Tuesday, October 04, 2005

There are athletes amongst the visually impaired too!

One hand on a waist-high rail on the edge of the lane and bowling ball in the other, Mario Eiland glides to the foul line, hurls the ball and -- wham!! -- eight of the 10 pins fly.

"That was a lucky throw," said Eiland, 34, a member of 16 FunMakers, a league at Louisville's Ten Pin Lanes. "To tell you the truth, I'm not very good at it."

Asked his average, Eiland demurred: "I don't like to talk too much about it. I'm too embarrassed to say, but it ranges between 60 and 70. Once in a while, I get lucky with a strike. Other than that, I just go to have fun."

Eiland is blind, a computer programmer at American Printing House for the Blind, and 16 FunMakers is a blind bowlers' league.

Though sightless since a shotgun accident when he was 7 years old, Eiland is like thousands of athletes here and across America who don't let their disability sideline their game.

There are blind swimmers, skiers, wrestlers, golfers -- name an individual sport, and visually impaired athletes are competing.

Henry Wanyoike, a totally blind Kenyan runner, beat 500 competitors, mostly sighted, in a 5-kilometer race here last year, the Texas Roadhouse Stampede for VIPS. It benefits Visually Impaired Preschool Services, a private nonprofit agency serving visually impaired children in the Louisville area.

Blind track competitors run with sighted guides, and in the case of Wanyoike, a world record-holder in the 5,000- and 10,000-meter races for the blind who runs the mile in under 5 minutes, the challenge faced by race organizers was obvious.

"We had a hard time finding someone to keep up with him," said Robin Frazier, director of development for VIPS. "He ran with Nick Crider, an excellent runner from Louisville. And as far as I know, we're the only local race that recognizes visually impaired athletes. We have a visually impaired division. We give prize money, and some of our sponsors wanted their money designated for that division."

Blind runners in this year's Stampede Aug. 20 included Nebraska-based track star Kurt Fiene, who placed ninth in a field of 309, and Jamie Weedman, a local standout featured in the September/October issue of Kentuckiana HealthFitness.

Instrumental in establishing the race was Jim Vargo, assistant athletics director at Bellarmine University and head track and cross-country coach for the U.S. Association of Blind Athletes.
He's worked with blind runners since the early 1990s and has regard for disabled sportsmen bordering on hero-worship: "At the Paralympic Games in Barcelona in 1992, it was just amazing to watch all these athletes from across the world, who had what most of us would perceive as significant disabilities, performing unbelievable athlete feats.

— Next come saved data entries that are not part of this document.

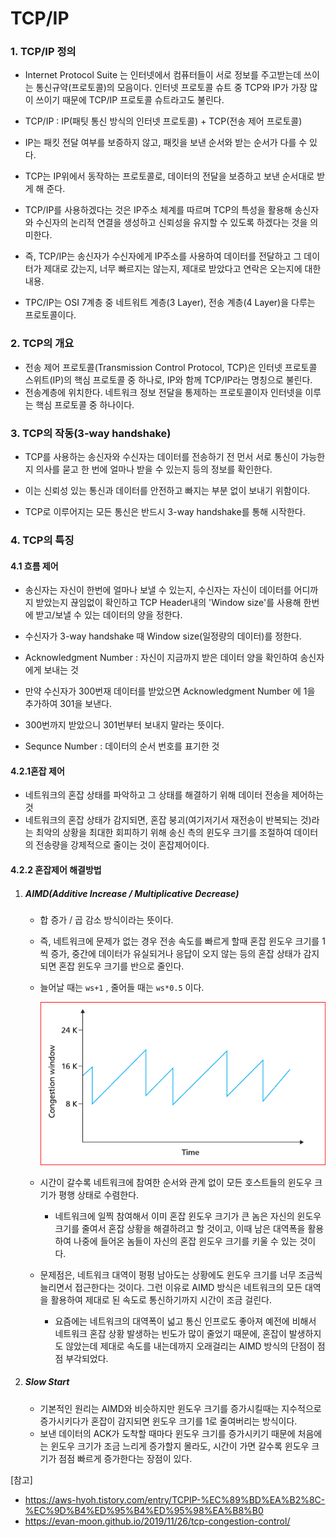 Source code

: # TCP/IP

### 1. TCP/IP 정의

- Internet Protocol Suite 는 인터넷에서 컴퓨터들이 서로 정보를 주고받는데 쓰이는 통신규약(프로토콜)의 모음이다. 인터넷 프로토콜 슈트 중 TCP와 IP가 가장 많이 쓰이기 때문에 TCP/IP 프로토콜 슈트라고도 불린다.

- TCP/IP : IP(패팃 통신 방식의 인터넷 프로토콜) + TCP(전송 제어 프로토콜)

- IP는 패킷 전달 여부를 보증하지 않고, 패킷을 보낸 순서와 받는 순서가 다를 수 있다. 

- TCP는 IP위에서 동작하는 프로토콜로, 데이터의 전달을 보증하고 보낸 순서대로 받게 해 준다. 

- TCP/IP를 사용하겠다는 것은 IP주소 체계를 따르며 TCP의 특성을 활용해 송신자와 수신자의 논리적 연결을 생성하고 신뢰성을 유지할 수 있도록 하겠다는 것을 의미한다.

- 즉, TCP/IP는 송신자가 수신자에게 IP주소를 사용하여 데이터를 전달하고 그 데이터가 제대로 갔는지, 너무 빠르지는 않는지, 제대로 받았다고 연락은 오는지에 대한 내용.

- TPC/IP는 OSI 7계층 중 네트워트 계층(3 Layer), 전송 계층(4 Layer)을 다루는 프로토콜이다. 

### 2. TCP의 개요

- 전송 제어 프로토콜(Transmission Control Protocol, TCP)은 인터넷 프로토콜 스위트(IP)의 핵심 프로토콜 중 하나로, IP와 함께 TCP/IP라는 명칭으로 불린다. 
- 전송계층에 위치한다. 네트워크 정보 전달을 통제하는 프로토콜이자 인터넷을 이루는 핵심 프로토콜 중 하나이다. 

### 3. TCP의 작동(3-way handshake)

- TCP를 사용하는 송신자와 수신자는 데이터를 전송하기 전 먼서 서로 통신이 가능한지 의사를 묻고 한 번에 얼마나 받을 수 있는지 등의 정보를 확인한다.
- 이는 신뢰성 있는 통신과 데이터를 안전하고 빠지는 부분 없이 보내기 위함이다.

- TCP로 이루어지는 모든 통신은 반드시 3-way handshake를 통해 시작한다.

### 4. TCP의 특징

#### 4.1 흐름 제어

- 송신자는 자신이 한번에 얼마나 보낼 수 있는지, 수신자는 자신이 데이터를 어디까지 받았는지 끊임없이 확인하고 TCP Header내의 'Window size'를 사용해 한번에 받고/보낼 수 있는 데이터의 양을 정한다.
- 수신자가 3-way handshake 때 Window size(일정량의 데이터)를 정한다. 

- Acknowledgment Number : 자신이 지금까지 받은 데이터 양을 확인하여 송신자에게 보내는 것
- 만약 수신자가 300번재 데이터를 받았으면 Acknowledgment Number 에 1을 추가하여 301을 보낸다. 
- 300번까지 받았으니 301번부터 보내지 말라는 뜻이다. 
- Sequnce Number : 데이터의 순서 번호를 표기한 것

#### 4.2.1혼잡 제어

- 네트워크의 혼잡 상태를 파악하고 그 상태를 해결하기 위해 데이터 전송을 제어하는 것
- 네트워크의 혼잡 상태가 감지되면, 혼잡 붕괴(여기저기서 재전송이 반복되는 것)라는 최악의 상황을 최대한 회피하기 위해 송신 측의 윈도우 크기를 조절하여 데이터의 전송량을 강제적으로 줄이는 것이 혼잡제어이다. 

#### 4.2.2 혼잡제어 해결방법

1. ##### AIMD(Additive Increase / Multiplicative Decrease)

   - 합 증가 / 곱 감소 방식이라는 뜻이다.

   - 즉, 네트워크에 문제가 없는 경우 전송 속도를 빠르게 할때 혼잡 윈도우 크기를 1씩 증가, 중간에 데이터가 유실되거나 응답이 오지 않는 등의 혼잡 상태가 감지되면 혼잡 윈도우 크기를 반으로 줄인다.

   - 늘어날 때는 `ws+1` , 줄어들 때는 `ws*0.5` 이다.

     ![image](readme.assets/123959285-f28e8a80-d9e8-11eb-96fb-9de4784d008c.png)

   - 시간이 갈수록 네트워크에 참여한 순서와 관계 없이 모든 호스트들의 윈도우 크기가 평행 상태로 수렴한다. 

     - 네트워크에 일찍 참여해서 이미 혼잡 윈도우 크기가 큰 놈은 자신의 윈도우 크기를 줄여서 혼잡 상황을 해결하려고 할 것이고, 이때 남은 대역폭을 활용하여 나중에 들어온 놈들이 자신의 혼잡 윈도우 크기를 키울 수 있는 것이다.

   - 문제점은, 네트워크 대역이 펑펑 남아도는 상황에도 윈도우 크기를 너무 조금씩 늘리면서 접근한다는 것이다. 그런 이유로 AIMD 방식은 네트워크의 모든 대역을 활용하여 제대로 된 속도로 통신하기까지 시간이 조금 걸린다.

     - 요즘에는 네트워크의 대역폭이 넓고 통신 인프로도 좋아져 예전에 비해서 네트워크 혼잡 상황 발생하는 빈도가 많이 줄었기 때문에, 혼잡이 발생하지도 않았는데 제대로 속도를 내는데까지 오래걸리는 AIMD 방식의 단점이 점점 부각되었다.	

2. ##### Slow Start

   - 기본적인 원리는 AIMD와 비슷하지만 윈도우 크기를 증가시킬때는 지수적으로 증가시키다가 혼잡이 감지되면 윈도우 크기를 1로 줄여버리는 방식이다.
   - 보낸 데이터의 ACK가 도착할 때마다 윈도우 크기를 증가시키기 때문에 처음에는 윈도우 크기가 조금 느리게 증가할지 몰라도, 시간이 가면 갈수록 윈도우 크기가 점점 빠르게 증가한다는 장점이 있다.

[참고]

- https://aws-hyoh.tistory.com/entry/TCPIP-%EC%89%BD%EA%B2%8C-%EC%9D%B4%ED%95%B4%ED%95%98%EA%B8%B0
- https://evan-moon.github.io/2019/11/26/tcp-congestion-control/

Running the mile in 4 minutes and 29 seconds. Somebody who only has one leg doing the high jump. Watching the speed and power of wheelchair racers. And in my 15 years working with blind athletes from all walks for life, from all over the world, I cannot recall one instance where any of those individuals felt sorry for themselves or were looking for a handout. They are some of the most genuine and courageous people I know."

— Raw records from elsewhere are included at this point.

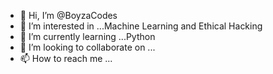 - 👋 Hi, I’m @BoyzaCodes
- 👀 I’m interested in ...Machine Learning and Ethical Hacking
- 🌱 I’m currently learning ...Python
- 💞️ I’m looking to collaborate on ...
- 📫 How to reach me ...

<!---
BoyzaCodes/BoyzaCodes is a ✨ special ✨ repository because its `README.md` (this file) appears on your GitHub profile.
You can click the Preview link to take a look at your changes.
--->
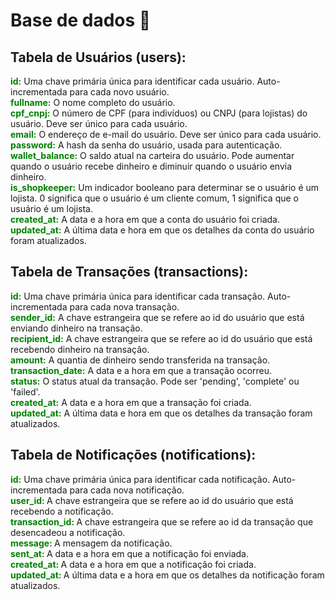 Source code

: # Base de dados 🐘

## Tabela de Usuários (users):

<strong style="color:green">id:</strong> Uma chave primária única para identificar cada usuário. Auto-incrementada para cada novo usuário.</br>
<strong style="color:green">fullname:</strong> O nome completo do usuário.</br>
<strong style="color:green">cpf_cnpj:</strong> O número de CPF (para indivíduos) ou CNPJ (para lojistas) do usuário. Deve ser único para cada usuário.</br>
<strong style="color:green">email:</strong> O endereço de e-mail do usuário. Deve ser único para cada usuário.</br>
<strong style="color:green">password:</strong> A hash da senha do usuário, usada para autenticação.</br>
<strong style="color:green">wallet_balance:</strong> O saldo atual na carteira do usuário. Pode aumentar quando o usuário recebe dinheiro e diminuir quando o usuário envia dinheiro.</br>
<strong style="color:green">is_shopkeeper:</strong> Um indicador booleano para determinar se o usuário é um lojista. 0 significa que o usuário é um cliente comum, 1 significa que o usuário é um lojista.</br>
<strong style="color:green">created_at:</strong> A data e a hora em que a conta do usuário foi criada.</br>
<strong style="color:green">updated_at:</strong> A última data e hora em que os detalhes da conta do usuário foram atualizados.</br>

## Tabela de Transações (transactions):

<strong style="color:green">id:</strong> Uma chave primária única para identificar cada transação. Auto-incrementada para cada nova transação.</br>
<strong style="color:green">sender_id:</strong> A chave estrangeira que se refere ao id do usuário que está enviando dinheiro na transação.</br>
<strong style="color:green">recipient_id:</strong> A chave estrangeira que se refere ao id do usuário que está recebendo dinheiro na transação.</br>
<strong style="color:green">amount:</strong> A quantia de dinheiro sendo transferida na transação.</br>
<strong style="color:green">transaction_date:</strong> A data e a hora em que a transação ocorreu.</br>
<strong style="color:green">status:</strong> O status atual da transação. Pode ser 'pending', 'complete' ou 'failed'.</br>
<strong style="color:green">created_at:</strong> A data e a hora em que a transação foi criada.</br>
<strong style="color:green">updated_at:</strong> A última data e hora em que os detalhes da transação foram atualizados.</br>

## Tabela de Notificações (notifications):

<strong style="color:green"> id:</strong> Uma chave primária única para identificar cada notificação. Auto-incrementada para cada nova notificação. </br>
<strong style="color:green"> user_id: </strong> A chave estrangeira que se refere ao id do usuário que está recebendo a notificação. </br>
<strong style="color:green"> transaction_id: </strong> A chave estrangeira que se refere ao id da transação que desencadeou a notificação. </br>
<strong style="color:green"> message: </strong> A mensagem da notificação. </br>
<strong style="color:green"> sent_at: </strong> A data e a hora em que a notificação foi enviada. </br>
<strong style="color:green"> created_at: </strong> A data e a hora em que a notificação foi criada. </br>
<strong style="color:green"> updated_at: </strong> A última data e a hora em que os detalhes da notificação foram atualizados. </br>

The Paralympics Vargo referred to is the international, Olympic-style sports competition for athletes with disabilities, always held in the same year and venue as the International Olympic Games.

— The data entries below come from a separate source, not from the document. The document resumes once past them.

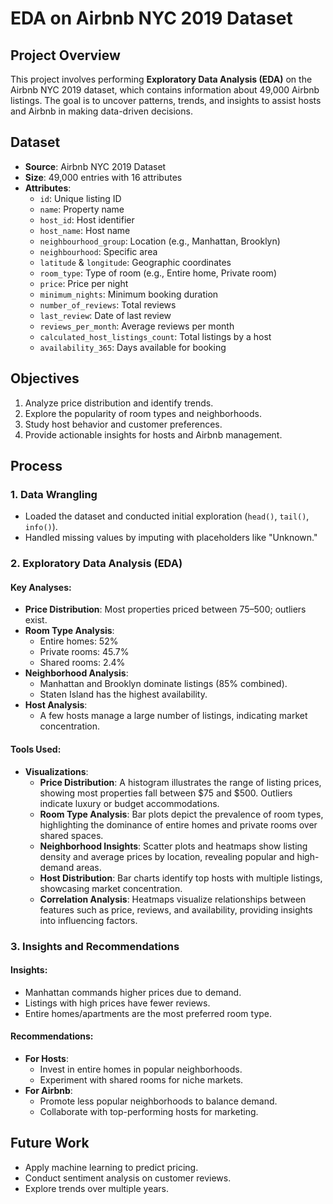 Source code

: # EDA on Airbnb NYC 2019 Dataset

## Project Overview
This project involves performing **Exploratory Data Analysis (EDA)** on the Airbnb NYC 2019 dataset, which contains information about 49,000 Airbnb listings. The goal is to uncover patterns, trends, and insights to assist hosts and Airbnb in making data-driven decisions.

## Dataset
- **Source**: Airbnb NYC 2019 Dataset
- **Size**: 49,000 entries with 16 attributes
- **Attributes**:
  - `id`: Unique listing ID
  - `name`: Property name
  - `host_id`: Host identifier
  - `host_name`: Host name
  - `neighbourhood_group`: Location (e.g., Manhattan, Brooklyn)
  - `neighbourhood`: Specific area
  - `latitude` & `longitude`: Geographic coordinates
  - `room_type`: Type of room (e.g., Entire home, Private room)
  - `price`: Price per night
  - `minimum_nights`: Minimum booking duration
  - `number_of_reviews`: Total reviews
  - `last_review`: Date of last review
  - `reviews_per_month`: Average reviews per month
  - `calculated_host_listings_count`: Total listings by a host
  - `availability_365`: Days available for booking

## Objectives
1. Analyze price distribution and identify trends.
2. Explore the popularity of room types and neighborhoods.
3. Study host behavior and customer preferences.
4. Provide actionable insights for hosts and Airbnb management.

## Process
### 1. **Data Wrangling**
- Loaded the dataset and conducted initial exploration (`head()`, `tail()`, `info()`).
- Handled missing values by imputing with placeholders like "Unknown."

### 2. **Exploratory Data Analysis (EDA)**
#### Key Analyses:
- **Price Distribution**: Most properties priced between $75–$500; outliers exist.
- **Room Type Analysis**:
  - Entire homes: 52%
  - Private rooms: 45.7%
  - Shared rooms: 2.4%
- **Neighborhood Analysis**:
  - Manhattan and Brooklyn dominate listings (85% combined).
  - Staten Island has the highest availability.
- **Host Analysis**:
  - A few hosts manage a large number of listings, indicating market concentration.

#### Tools Used:
- **Visualizations**:
  - **Price Distribution**: A histogram illustrates the range of listing prices, showing most properties fall between $75 and $500. Outliers indicate luxury or budget accommodations.
  - **Room Type Analysis**: Bar plots depict the prevalence of room types, highlighting the dominance of entire homes and private rooms over shared spaces.
  - **Neighborhood Insights**: Scatter plots and heatmaps show listing density and average prices by location, revealing popular and high-demand areas.
  - **Host Distribution**: Bar charts identify top hosts with multiple listings, showcasing market concentration.
  - **Correlation Analysis**: Heatmaps visualize relationships between features such as price, reviews, and availability, providing insights into influencing factors.

### 3. **Insights and Recommendations**
#### Insights:
- Manhattan commands higher prices due to demand.
- Listings with high prices have fewer reviews.
- Entire homes/apartments are the most preferred room type.

#### Recommendations:
- **For Hosts**:
  - Invest in entire homes in popular neighborhoods.
  - Experiment with shared rooms for niche markets.
- **For Airbnb**:
  - Promote less popular neighborhoods to balance demand.
  - Collaborate with top-performing hosts for marketing.

## Future Work
- Apply machine learning to predict pricing.
- Conduct sentiment analysis on customer reviews.
- Explore trends over multiple years.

The United States Association of Blind Athletes, USABA, is a Colorado-based organization of the U.S. Olympic Committee that trains blind athletes across the country for competition and recreation and promotes their abilities.

It sponsors track and field events -- distance, sprint and relay racing, shot put, discus throw, long jump and high jump -- and coaches blind individuals in most sports, including judo.

But its signature is goalball, the rough-and-tumble team sport specifically developed for the blind, where players wearing blacked-out goggles and body pads throw at or defend goals at each end of a 10-by-20-yard court.

The 3-pound ball is filled with bells, and players track it by sound as it's hurled up and down the court at 45 mph.

Nickie Priddy, a Louisville homemaker who plays left wing on the Kentucky Phillies team (there's also the Kentucky Thoroughbreds for men), scored a point and blocked a penalty shot against the Florida School for the Deaf and Blind at the USABA Midwest Regional Goalball Championships in Kalamazoo, Mich., in February.

"I got in the center's position, and heard it coming," said Priddy. "Usually, when I'm defending, I'll crouch like a catcher. But this time I was on my toes, and it was coming crosscourt toward my left side. Basically all I had to do was move a little and catch it with my hands."

Now 30 and a mother of two, Priddy was born with cataracts but had functioning vision until she was 25. She played team sports while attending Iroquois High School, lettering in softball and achieving an all-district honor her junior year.

"Both my parents are legally blind," she said. Her fiancé, Kevin Pearl, heads the Kentucky Association of Blind Athletes.

"My father, Reni Jackson, played goalball, and I grew up around blind people and sports. So I didn't think that losing my sight was the end of it all, and I'm proud that as a blind adult, I can still play. My kids were also born visually impaired, and I can expose them to sports, which is wonderful to me."